11. The argument made on behalf of the respondents that the State cannot add fresh reasons to the impugned order dated 29.8.2001 subsequently in the shape of affidavit or otherwise and that when a statutory functionary makes an order based on certain grounds, its validity must be judged only by the reasons so mentioned citing the case of M.S. Gill and Another v. Chief Election Commissioner, New Delhi and Others1 is not acceptable.
The said order reads:-
“No. 1358/Personnel-2/2001
From:
Rakesh Sharma
Secretary, Government of Uttaranchal
To,
All the Principal Secretaries/
Secretary,
Govt. of Uttaranchal
Personnel Deptt.

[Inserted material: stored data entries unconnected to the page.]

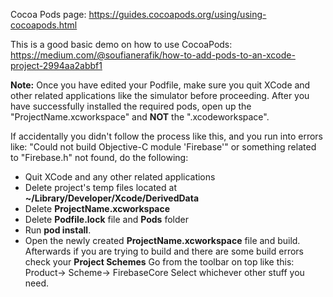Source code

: 

Cocoa Pods page:
https://guides.cocoapods.org/using/using-cocoapods.html

This is a good basic demo on how to use CocoaPods:
https://medium.com/@soufianerafik/how-to-add-pods-to-an-xcode-project-2994aa2abbf1

**Note:**
Once you have edited your Podfile, make sure you quit XCode and other related applications
like the simulator before proceeding. After you have successfully installed the required
pods, open up the "ProjectName.xcworkspace" and **NOT** the ".xcodeworkspace".

If accidentally you didn't follow the process like this, and you run into errors like:
"Could not build Objective-C module 'Firebase'"
or something related to "Firebase.h" not found, do the following:
 + Quit XCode and any other related applications
 + Delete project's temp files located at **~/Library/Developer/Xcode/DerivedData**
 + Delete **ProjectName.xcworkspace**
 + Delete **Podfile.lock** file and **Pods** folder
 + Run **pod install**.
 + Open the newly created **ProjectName.xcworkspace** file and build.
Afterwards if you are trying to build and there are some build errors check your
**Project Schemes**
Go from the toolbar on top like this:
Product-> Scheme-> FirebaseCore
Select whichever other stuff you need.
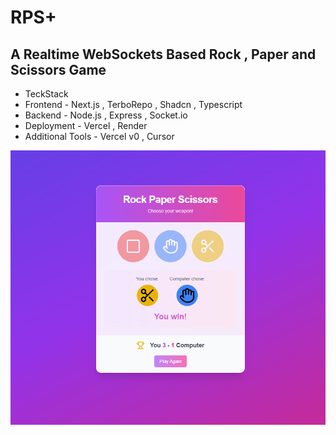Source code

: # RPS+
## A Realtime WebSockets Based Rock , Paper and Scissors Game

* TeckStack
* Frontend - Next.js , TerboRepo , Shadcn , Typescript
* Backend - Node.js , Express , Socket.io 
* Deployment - Vercel , Render
* Additional Tools - Vercel v0 , Cursor 

![img](https://github.com/AshutoshDM1/RPS/blob/main/apps/web/public/image.png)
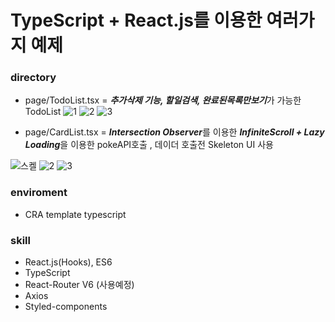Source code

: #  TypeScript + React.js를 이용한 여러가지 예제

### directory
- page/TodoList.tsx = ***추가삭제 기능, 할일검색, 완료된목록만보기***가 가능한 TodoList
![1](https://user-images.githubusercontent.com/55612761/152276351-e20f1d88-f2ff-4501-a474-27497eb347f7.PNG)
![2](https://user-images.githubusercontent.com/55612761/152276363-9e16d08d-83b9-487c-beba-0498c0c09598.PNG)
![3](https://user-images.githubusercontent.com/55612761/152276368-e308f03b-793e-4511-ac2f-9c716b07eacb.PNG)


- page/CardList.tsx = ***Intersection Observer***를 이용한 ***InfiniteScroll + Lazy Loading***을 이용한 pokeAPI호출 , 데이더 호출전 Skeleton UI 사용 

![스켈](https://user-images.githubusercontent.com/55612761/153342469-49b2433b-83f1-412a-8ee0-713bbb27722d.PNG)
![2](https://user-images.githubusercontent.com/55612761/153342483-e06b19b3-45ca-4b97-afb8-6a64dbbc17e7.PNG)
![3](https://user-images.githubusercontent.com/55612761/153342495-dbe23184-dc53-4d19-8b49-c44e6af68f0f.PNG)



### enviroment
- CRA template typescript

### skill
- React.js(Hooks), ES6
- TypeScript
- React-Router V6 (사용예정)
- Axios
- Styled-components
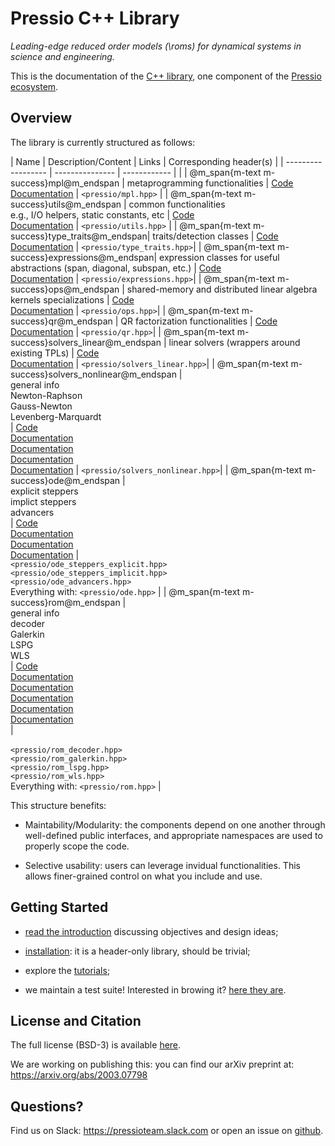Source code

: # Pressio C++ Library

*Leading-edge reduced order models (\roms) for dynamical systems in science and engineering.*

This is the documentation of the [C++ library](https://github.com/Pressio/pressio), one component of the [Pressio ecosystem](https://pressio.github.io/).

## Overview

The library is currently structured as follows:


| Name                							| Description/Content 													 	  | Links                                                							  | Corresponding header(s)    |
| ------------------                            | ---------------                                                             | ------------                                                                	  |  						|
| @m_span{m-text m-success}mpl@m_endspan        | metaprogramming functionalities                                             | [Code](https://github.com/Pressio/pressio/tree/main/include/mpl) <br/> [Documentation](md_pages_components_mpl.html)     	  | `<pressio/mpl.hpp>`  |
| @m_span{m-text m-success}utils@m_endspan      | common functionalities<br/>e.g., I/O helpers, static constants, etc         | [Code](https://github.com/Pressio/pressio/tree/main/include/utils)<br/>[Documentation](md_pages_components_utils.html)   	  | `<pressio/utils.hpp>` |
| @m_span{m-text m-success}type_traits@m_endspan| traits/detection classes   												  | [Code](https://github.com/Pressio/pressio/tree/main/include/type_traits)<br/>[Documentation](md_pages_components_type_traits.html)  	  | `<pressio/type_traits.hpp>`|
| @m_span{m-text m-success}expressions@m_endspan| expression classes for useful abstractions (span, diagonal, subspan, etc.)  | [Code](https://github.com/Pressio/pressio/tree/main/include/expressions)<br/>[Documentation](md_pages_components_expressions.html)        | `<pressio/expressions.hpp>`|
| @m_span{m-text m-success}ops@m_endspan        | shared-memory and distributed linear algebra kernels specializations        | [Code](https://github.com/Pressio/pressio/tree/main/include/ops)<br/>[Documentation](md_pages_components_ops.html)  | `<pressio/ops.hpp>`|
| @m_span{m-text m-success}qr@m_endspan         | QR factorization functionalities                                            | [Code](https://github.com/Pressio/pressio/tree/main/include/qr)<br/>[Documentation](md_pages_components_qr.html)                 | `<pressio/qr.hpp>`|
| @m_span{m-text m-success}solvers_linear@m_endspan    | linear solvers (wrappers around existing TPLs) 					  | [Code](https://github.com/Pressio/pressio/tree/main/include/solvers_linear)<br/>[Documentation](md_pages_components_linsolvers.html)            | `<pressio/solvers_linear.hpp>`|
| @m_span{m-text m-success}solvers_nonlinear@m_endspan | <br/> general info <br/> Newton-Raphson <br/> Gauss-Newton <br/> Levenberg-Marquardt <br/>    | [Code](https://github.com/Pressio/pressio/tree/main/include/solvers_nonlinear) <br/> [Documentation](md_pages_components_nonlinsolvers_general.html) <br/> [Documentation](md_pages_components_nonlinsolvers_nr.html) <br/> [Documentation](md_pages_components_nonlinsolvers_gn.html) <br/> [Documentation](md_pages_components_nonlinsolvers_lm.html) | `<pressio/solvers_nonlinear.hpp>`|
| @m_span{m-text m-success}ode@m_endspan        | <br/> explicit steppers <br/>implict steppers <br/> advancers <br/>               | [Code](https://github.com/Pressio/pressio/tree/main/include/ode) <br/> [Documentation](md_pages_components_ode_steppers_explicit.html)<br/> [Documentation](md_pages_components_ode_steppers_implicit.html) <br/>[Documentation](md_pages_components_ode_advance.html)   | <br/> `<pressio/ode_steppers_explicit.hpp>` <br/> `<pressio/ode_steppers_implicit.hpp>`<br/> `<pressio/ode_advancers.hpp>` <br/> Everything with: `<pressio/ode.hpp>` |
| @m_span{m-text m-success}rom@m_endspan        | <br/>general info <br/> decoder <br/> Galerkin<br/> LSPG<br/> WLS<br/>       | [Code](https://github.com/Pressio/pressio/tree/main/include/rom) <br/>[Documentation](md_pages_components_rom_general.html) <br/>[Documentation](md_pages_components_rom_decoder.html) <br/> [Documentation](md_pages_components_rom_galerkin.html) <br/> [Documentation](md_pages_components_rom_lspg.html) <br/>  [Documentation](md_pages_components_rom_wls.html) <br/> | <br/> <br/> `<pressio/rom_decoder.hpp>` <br/> `<pressio/rom_galerkin.hpp>` <br/> `<pressio/rom_lspg.hpp>` <br/> `<pressio/rom_wls.hpp>` <br/> Everything with: `<pressio/rom.hpp>` |

This structure benefits:
* Maintability/Modularity: the components depend on one another through well-defined public interfaces,
and appropriate namespaces are used to properly scope the code.

* Selective usability: users can leverage invidual functionalities.
This allows finer-grained control on what you include and use.

## Getting Started

* [read the introduction](./md_pages_introduction.html) discussing objectives and design ideas;

* [installation](./md_pages_installation.html): it is a header-only library, should be trivial;

* explore the [tutorials](./md_pages_tutorials.html);

* we maintain a test suite! Interested in browing it? [here they are](https://github.com/Pressio/pressio/tree/master/tests/rom/burgers1d).


<!-- ## What if your types are not natively supported in pressio? -->

<!-- Check if your types are supported by lookig at the -->
<!-- [dependencies](md_pages_getstarted_build_and_install.html): if they are -->
<!-- listed there, most likely you are good to go, and you don't need to provide extra information to pressio. -->

<!-- Not supported? You can file an [issue](https://github.com/Pressio/pressio/issues) -->
<!-- to request it and wait on it, or can proceed -->
<!-- as in [tutorialsB](./md_pages_tutorials_tutorial1udops.html). Or do both! -->


## License and Citation
The full license (BSD-3) is available [here](https://pressio.github.io/various/license/).

We are working on publishing this: you can find our arXiv preprint at: https://arxiv.org/abs/2003.07798

## Questions?
Find us on Slack: https://pressioteam.slack.com or
open an issue on [github](https://github.com/Pressio/pressio).


<!--
@m_class{m-note m-success}

Pressio is an open-source project aimed at enabling leading-edge projection-based
reduced order models (\proms) for dynamical systems in science and engineering.

## Motivation
Projection-based model reduction refers to a class of surrogate models
that reduce the number of degrees
of freedom in the full-order model (FOM) through a projection process.
This projection step applied to the governing equations often enables one
to make stronger performance guarantees
(e.g., of structure preservation, of accuracy via adaptivity) than other
surrogates like data-fits and perform more accurate *a posteriori*
error analysis (e.g., via *a posteriori* error bounds or error models).

Despite these benefits, the practical challenges of
implementing model-reduction techniques in large-scale codes often
precludes their adoption in practice; this occurs because standard implementations
require modifying low-level operations and solvers for each simulation code of interest.
This implementation strategy is not practical or sustainable
in many modern settings, because industrial simulation codes often evolve rapidly,
institutions may employ dozens of simulation codes for different analyses,
and commercial codes typically do not expose the required low-level
operators and solvers.


@m_class{m-note m-success}

Pressio aims to mitigate the implementation burden of projection-based model
reduction in large-scale applications without compromising performance.


## Main steps of pROMs
Projection-based model reduction can be broken into three main steps,
namely data collection, basis creation, and ROM deployment.

- data collection: \todo (all)

- compute basis: \todo (all)

- create/run the ROM: \todo (all)


@m_class{m-block m-warning}

@par
pressioproj currently contains capabilities to perform the last step.
\todo Say that we have plans for the other steps too.
Maybe at some point we will provide tools to run the samples,
but for now that is not a huge priority. we can develop something
later on to aid this step. For example interfacing with efficient
POD libraries, providing tools for specific mesh formats (exodus).
 -->

<!--
## The Pressio framework
\pressioproj is a computational *framework*, comprising a (growing) collection of repositories :

* [pressio](https://github.com/Pressio/pressio): &emsp;&ensp;&emsp;&emsp;&ensp;core C++ library based on generic programming;

<!-- to support applications with arbitrary data types; -->
<!-- [pressio4py](https://github.com/Pressio/pressio4py): &emsp;&emsp;&nbsp;&nbsp;Python bindings for the core Pressio C++ functionalities; -->
<!-- [pressio-builder](https://github.com/Pressio/pressio-builder): &nbsp;&nbsp;&nbsp;auxiliary bash scripts for building/testing; -->
<!-- [pressio-tutorials](https://github.com/Pressio/pressio-tutorials): &nbsp;tutorials explaining how to use `pressio` and its functionalities.

## Where to go from here
If you are new and want to learn more, start from the [userguide](./md_pages_get_started.html)
and see how to install and use pressio, or you can jump directly
to the [tutorials](./md_pages_tutorials.html)
and/or [examples](md_pages_examples.html) -->
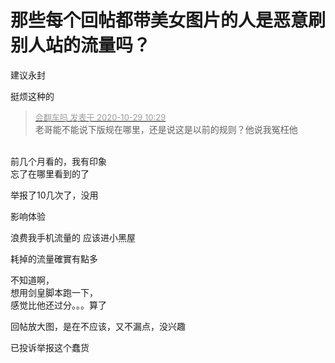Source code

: # 那些每个回帖都带美女图片的人是恶意刷别人站的流量吗？


建议永封

挺烦这种的

<div class="quote"><blockquote><font size="2"><a href="https://www.hostloc.com/forum.php?mod=redirect&amp;goto=findpost&amp;pid=9368006&amp;ptid=759674" target="_blank"><font color="#999999">会翻车吗 发表于 2020-10-29 10:29</font></a></font><br />
老哥能不能说下版规在哪里，还是说这是以前的规则？他说我冤枉他</blockquote></div><br />
前几个月看的，我有印象<br />
忘了在哪里看到的了

举报了10几次了，没用

影响体验

浪费我手机流量的 应该进小黑屋

耗掉的流量確實有點多

不知道啊，<br />
想用剑皇脚本跑一下，<br />
感觉比他还过分。。。算了<img id="aimg_TZpBZ" onclick="zoom(this, this.src, 0, 0, 0)" class="zoom" src="https://cdn.jsdelivr.net/gh/hishis/forum-master/public/images/patch.gif" onmouseover="img_onmouseoverfunc(this)" onload="thumbImg(this)" border="0" alt="" />

回帖放大图，是在不应该，又不漏点，没兴趣

已投诉举报这个蠢货<img id="aimg_Dg4P7" onclick="zoom(this, this.src, 0, 0, 0)" class="zoom" src="https://cdn.jsdelivr.net/gh/hishis/forum-master/public/images/patch.gif" onmouseover="img_onmouseoverfunc(this)" onload="thumbImg(this)" border="0" alt="" />
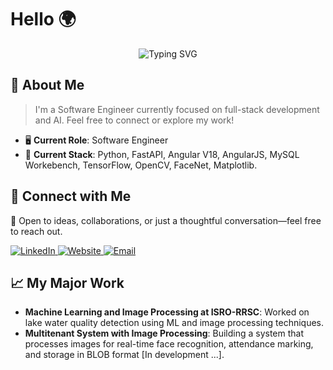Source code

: # Hello 🌍
<!--
<p align="center">
  <img src="https://readme-typing-svg.demolab.com?font=Orbitron&size=20&pause=1000&color=58A6FF&center=true&lines=Hi+there!+I'm+Prithviraj+Sawant.;Software+Engineer+%7C+AI+Enthusiast+%7C+Full-Stack+Dev;Let's+build+the+future+together!" alt="Typing SVG" />
</p> -->

<p align="center">
  <img src="https://readme-typing-svg.demolab.com?font=Press+Start+2P&size=25&duration=2000&pause=800&color=FFC300&center=true&width=1500&lines=Hi+there!+I'm+Prithviraj+Sawant.;Software+Engineer;Let's+build+the+future+together!" alt="Typing SVG" />
</p>

## 🚀 About Me
> I'm a Software Engineer currently focused on full-stack development and AI. Feel free to connect or explore my work!

- 🖥️ **Current Role**: Software Engineer
- 🔧 **Current Stack**: Python, FastAPI, Angular V18, AngularJS, MySQL Workebench, TensorFlow, OpenCV, FaceNet, Matplotlib.

## 💼 Connect with Me
🤝 Open to ideas, collaborations, or just a thoughtful conversation—feel free to reach out.

<div align="left">
  <a href="https://www.linkedin.com/in/prithvirajsawant">
    <img src="https://img.shields.io/badge/Click%20here-blue?logo=linkedin&label=Linkedin&link=https%3A%2F%2Fprithvirajsawant.github.io%2F" alt="LinkedIn" />
  </a>
  <a href="https://prithvirajsawant.github.io/">
    <img src="https://img.shields.io/badge/build-Click%20here-brightgreen?label=Portfolio%20&link=https%3A%2F%2Fprithvirajsawant.github.io%2F" alt="Website" />
  </a>
  <a href="mailto:prithvirajsawant15@gmail.com">
    <img src="https://img.shields.io/badge/Click%20here-red?label=Send%20an%20Email" alt="Email" />
  </a>
</div>

<!-- [📫 Email me](mailto:prithvirajsawant15@gmail.com)-->


## 📈 My Major Work

- **Machine Learning and Image Processing at ISRO-RRSC**: Worked on lake water quality detection using ML and image processing techniques.
- **Multitenant System with Image Processing**: Building a system that processes images for real-time face recognition, attendance marking, and storage in BLOB format [In development ...].
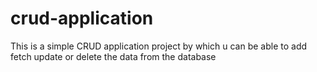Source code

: # crud-application
This is a simple CRUD application project by which u can be able to add fetch update or delete the data from the database
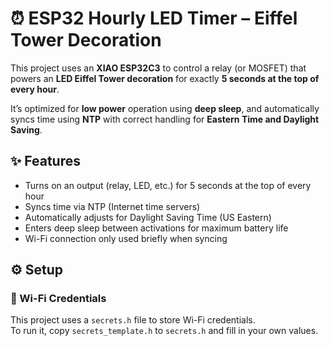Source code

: # ⏰ ESP32 Hourly LED Timer – Eiffel Tower Decoration

This project uses an **XIAO ESP32C3** to control a relay (or MOSFET) that powers an **LED Eiffel Tower decoration** for exactly **5 seconds at the top of every hour**.

It’s optimized for **low power** operation using **deep sleep**, and automatically syncs time using **NTP** with correct handling for **Eastern Time and Daylight Saving**.

## ✨ Features

- Turns on an output (relay, LED, etc.) for 5 seconds at the top of every hour
- Syncs time via NTP (Internet time servers)
- Automatically adjusts for Daylight Saving Time (US Eastern)
- Enters deep sleep between activations for maximum battery life
- Wi-Fi connection only used briefly when syncing

## ⚙️ Setup

### 🔐 Wi-Fi Credentials

This project uses a `secrets.h` file to store Wi-Fi credentials.  
To run it, copy `secrets_template.h` to `secrets.h` and fill in your own values.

Dehradun Dated 29th August, 2001
Subject: Action to the recommendations of the Public Service Commission, U.P. for appointments in various departments.
Sir,
I have been directed to state that after constitution of the State of Uttaranchal, the government of Uttar Pradesh has sent the recommendations of the selected candidates by the Public Service Commission, U.P. Allahabad for appointment to the various posts in various departments of the government of Uttaranchal. The said recommendations have been sent keeping in view the departmental constitution and reservation position of the earlier state of Uttar Pradesh, whereas after constitution of the State of Uttaranchal the reservation policy has been changed. In such a situation, there will be various miscellaneous legal difficulties in giving appointments to the candidates, list of which has been sent by the Govt. of Uttar Pradesh in accordance with the recommendations.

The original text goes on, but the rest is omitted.